## [Exercise details]
What needs reproducing is the run of lines in the data below starting at the line with "In describing a" and ending at the line with "Poco.Evolved.SQL is a", both ends included. Copy it exactly, without pictures, and add nothing.

Stored data entries:
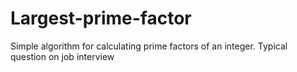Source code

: # Largest-prime-factor
Simple algorithm for calculating prime factors of an integer.
Typical question on job interview
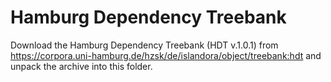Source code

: # Hamburg Dependency Treebank

Download the Hamburg Dependency Treebank (HDT v.1.0.1) from https://corpora.uni-hamburg.de/hzsk/de/islandora/object/treebank:hdt and unpack the archive into this folder.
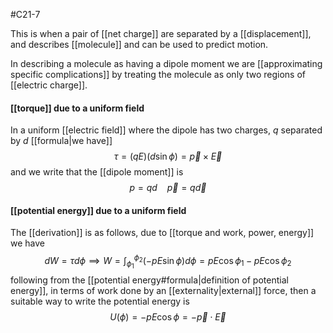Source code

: #C21-7

This is when a pair of [[net charge]] are separated by a [[displacement]], and describes [[molecule]] and can be used to predict motion.

In describing a molecule as having a dipole moment we are [[approximating specific complications]] by treating the molecule as only two regions of [[electric charge]].

#### [[torque]] due to a uniform field
In a uniform [[electric field]] where the dipole has two charges, $q$ separated by $d$ [[formula|we have]]$$\tau = (qE)(d\sin\phi)=\vec{p}\times\vec{E}$$
and we write that the [[dipole moment]] is $$p=qd \ \ \ \ \vec{p}=q\vec{d}$$
#### [[potential energy]] due to a uniform field
The [[derivation]] is as follows, due to [[torque and work, power, energy]] we have $$dW = \tau d\phi \implies W=\int_{\phi_1}^{\phi_2}(-pE\sin\phi)d\phi=pE\cos\phi_1 - pE\cos\phi_2$$
following from the [[potential energy#formula|definition of potential energy]], in terms of work done by an [[externality|external]] force, then a suitable way to write the potential energy is $$U(\phi)=-pE\cos\phi=-\vec{p}\cdot\vec{E}$$
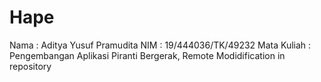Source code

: # Hape
Nama		: Aditya Yusuf Pramudita
NIM			: 19/444036/TK/49232
Mata Kuliah : Pengembangan Aplikasi Piranti Bergerak, Remote Modidification in repository
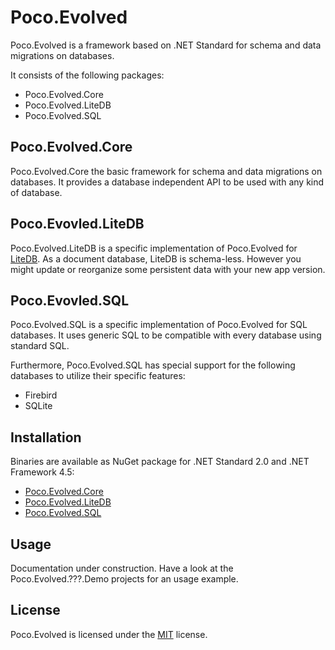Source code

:# Poco.Evolved
Poco.Evolved is a framework based on .NET Standard for schema and data migrations on databases. 

It consists of the following packages: 
* Poco.Evolved.Core
* Poco.Evolved.LiteDB
* Poco.Evolved.SQL

## Poco.Evolved.Core
Poco.Evolved.Core the basic framework for schema and data migrations on databases. It provides a database independent API to be used with any kind of database. 

## Poco.Evovled.LiteDB
Poco.Evolved.LiteDB is a specific implementation of Poco.Evolved for [LiteDB](http://www.litedb.org). As a document database, LiteDB is schema-less. However you might update or reorganize some persistent data with your new app version. 

## Poco.Evovled.SQL
Poco.Evolved.SQL is a specific implementation of Poco.Evolved for SQL databases. It uses generic SQL to be compatible with every database using standard SQL. 

Furthermore, Poco.Evolved.SQL has special support for the following databases to utilize their specific features:
* Firebird
* SQLite

## Installation
Binaries are available as NuGet package for .NET Standard 2.0 and .NET Framework 4.5: 
* [Poco.Evolved.Core](https://www.nuget.org/packages/Poco.Evolved.Core/)
* [Poco.Evolved.LiteDB](https://www.nuget.org/packages/Poco.Evolved.LiteDB)
* [Poco.Evolved.SQL](https://www.nuget.org/packages/Poco.Evolved.SQL/)

## Usage
Documentation under construction. Have a look at the Poco.Evolved.???.Demo projects for an usage example. 

## License
Poco.Evolved is licensed under the [MIT](https://github.com/spiegelp/Poco.Evolved/blob/master/LICENSE) license.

## [Result of this exercise]
In describing a molecule as having a dipole moment we are [[approximating specific complications]] by treating the molecule as only two regions of [[electric charge]].

#### [[torque]] due to a uniform field
In a uniform [[electric field]] where the dipole has two charges, $q$ separated by $d$ [[formula|we have]]$$\tau = (qE)(d\sin\phi)=\vec{p}\times\vec{E}$$
and we write that the [[dipole moment]] is $$p=qd \ \ \ \ \vec{p}=q\vec{d}$$
#### [[potential energy]] due to a uniform field
The [[derivation]] is as follows, due to [[torque and work, power, energy]] we have $$dW = \tau d\phi \implies W=\int_{\phi_1}^{\phi_2}(-pE\sin\phi)d\phi=pE\cos\phi_1 - pE\cos\phi_2$$
following from the [[potential energy#formula|definition of potential energy]], in terms of work done by an [[externality|external]] force, then a suitable way to write the potential energy is $$U(\phi)=-pE\cos\phi=-\vec{p}\cdot\vec{E}$$
Source code

: # Hape
Nama		: Aditya Yusuf Pramudita
NIM			: 19/444036/TK/49232
Mata Kuliah : Pengembangan Aplikasi Piranti Bergerak, Remote Modidification in repository
Source code

:# Poco.Evolved
Poco.Evolved is a framework based on .NET Standard for schema and data migrations on databases. 

It consists of the following packages: 
* Poco.Evolved.Core
* Poco.Evolved.LiteDB
* Poco.Evolved.SQL

## Poco.Evolved.Core
Poco.Evolved.Core the basic framework for schema and data migrations on databases. It provides a database independent API to be used with any kind of database. 

## Poco.Evovled.LiteDB
Poco.Evolved.LiteDB is a specific implementation of Poco.Evolved for [LiteDB](http://www.litedb.org). As a document database, LiteDB is schema-less. However you might update or reorganize some persistent data with your new app version. 

## Poco.Evovled.SQL
Poco.Evolved.SQL is a specific implementation of Poco.Evolved for SQL databases. It uses generic SQL to be compatible with every database using standard SQL. 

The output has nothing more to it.